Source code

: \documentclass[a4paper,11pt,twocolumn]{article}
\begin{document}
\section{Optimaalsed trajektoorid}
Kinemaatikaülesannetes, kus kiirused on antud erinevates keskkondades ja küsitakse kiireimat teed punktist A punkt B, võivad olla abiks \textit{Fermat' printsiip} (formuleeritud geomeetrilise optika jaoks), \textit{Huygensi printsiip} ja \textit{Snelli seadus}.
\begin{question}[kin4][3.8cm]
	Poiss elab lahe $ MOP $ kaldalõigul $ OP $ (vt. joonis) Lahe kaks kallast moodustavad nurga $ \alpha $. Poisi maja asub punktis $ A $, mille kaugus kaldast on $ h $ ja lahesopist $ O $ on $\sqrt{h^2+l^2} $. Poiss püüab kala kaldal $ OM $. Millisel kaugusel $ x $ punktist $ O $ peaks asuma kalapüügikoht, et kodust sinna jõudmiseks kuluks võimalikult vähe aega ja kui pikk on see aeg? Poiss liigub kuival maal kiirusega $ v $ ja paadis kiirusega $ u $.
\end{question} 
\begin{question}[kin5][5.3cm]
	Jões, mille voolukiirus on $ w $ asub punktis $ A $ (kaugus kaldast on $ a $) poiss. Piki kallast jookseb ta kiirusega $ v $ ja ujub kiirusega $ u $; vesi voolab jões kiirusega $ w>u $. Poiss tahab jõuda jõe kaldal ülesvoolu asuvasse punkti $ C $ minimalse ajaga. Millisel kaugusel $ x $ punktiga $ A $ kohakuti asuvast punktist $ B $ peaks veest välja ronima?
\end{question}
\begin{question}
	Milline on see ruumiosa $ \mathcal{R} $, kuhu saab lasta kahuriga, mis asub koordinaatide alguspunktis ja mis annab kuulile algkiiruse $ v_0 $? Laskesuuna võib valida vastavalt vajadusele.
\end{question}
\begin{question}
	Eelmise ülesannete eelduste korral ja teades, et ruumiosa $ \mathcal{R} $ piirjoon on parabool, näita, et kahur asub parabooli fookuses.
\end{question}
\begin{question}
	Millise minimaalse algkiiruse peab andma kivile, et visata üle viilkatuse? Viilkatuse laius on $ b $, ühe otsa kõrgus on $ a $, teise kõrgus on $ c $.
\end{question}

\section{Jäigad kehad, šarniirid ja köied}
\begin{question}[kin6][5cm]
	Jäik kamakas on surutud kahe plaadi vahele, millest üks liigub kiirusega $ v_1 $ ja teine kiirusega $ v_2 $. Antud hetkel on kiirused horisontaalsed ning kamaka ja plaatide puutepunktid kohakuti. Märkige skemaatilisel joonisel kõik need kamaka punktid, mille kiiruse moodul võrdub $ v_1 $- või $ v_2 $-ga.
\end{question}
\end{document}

────────────────────

Task item:
Every record shown above should appear again in your answer, unchanged.

Written response:
Source code

: \documentclass[a4paper,11pt,twocolumn]{article}
\begin{document}
\section{Optimaalsed trajektoorid}
Kinemaatikaülesannetes, kus kiirused on antud erinevates keskkondades ja küsitakse kiireimat teed punktist A punkt B, võivad olla abiks \textit{Fermat' printsiip} (formuleeritud geomeetrilise optika jaoks), \textit{Huygensi printsiip} ja \textit{Snelli seadus}.
\begin{question}[kin4][3.8cm]
	Poiss elab lahe $ MOP $ kaldalõigul $ OP $ (vt. joonis) Lahe kaks kallast moodustavad nurga $ \alpha $. Poisi maja asub punktis $ A $, mille kaugus kaldast on $ h $ ja lahesopist $ O $ on $\sqrt{h^2+l^2} $. Poiss püüab kala kaldal $ OM $. Millisel kaugusel $ x $ punktist $ O $ peaks asuma kalapüügikoht, et kodust sinna jõudmiseks kuluks võimalikult vähe aega ja kui pikk on see aeg? Poiss liigub kuival maal kiirusega $ v $ ja paadis kiirusega $ u $.
\end{question} 
\begin{question}[kin5][5.3cm]
	Jões, mille voolukiirus on $ w $ asub punktis $ A $ (kaugus kaldast on $ a $) poiss. Piki kallast jookseb ta kiirusega $ v $ ja ujub kiirusega $ u $; vesi voolab jões kiirusega $ w>u $. Poiss tahab jõuda jõe kaldal ülesvoolu asuvasse punkti $ C $ minimalse ajaga. Millisel kaugusel $ x $ punktiga $ A $ kohakuti asuvast punktist $ B $ peaks veest välja ronima?
\end{question}
\begin{question}
	Milline on see ruumiosa $ \mathcal{R} $, kuhu saab lasta kahuriga, mis asub koordinaatide alguspunktis ja mis annab kuulile algkiiruse $ v_0 $? Laskesuuna võib valida vastavalt vajadusele.
\end{question}
\begin{question}
	Eelmise ülesannete eelduste korral ja teades, et ruumiosa $ \mathcal{R} $ piirjoon on parabool, näita, et kahur asub parabooli fookuses.
\end{question}
\begin{question}
	Millise minimaalse algkiiruse peab andma kivile, et visata üle viilkatuse? Viilkatuse laius on $ b $, ühe otsa kõrgus on $ a $, teise kõrgus on $ c $.
\end{question}

\section{Jäigad kehad, šarniirid ja köied}
\begin{question}[kin6][5cm]
	Jäik kamakas on surutud kahe plaadi vahele, millest üks liigub kiirusega $ v_1 $ ja teine kiirusega $ v_2 $. Antud hetkel on kiirused horisontaalsed ning kamaka ja plaatide puutepunktid kohakuti. Märkige skemaatilisel joonisel kõik need kamaka punktid, mille kiiruse moodul võrdub $ v_1 $- või $ v_2 $-ga.
\end{question}
\end{document}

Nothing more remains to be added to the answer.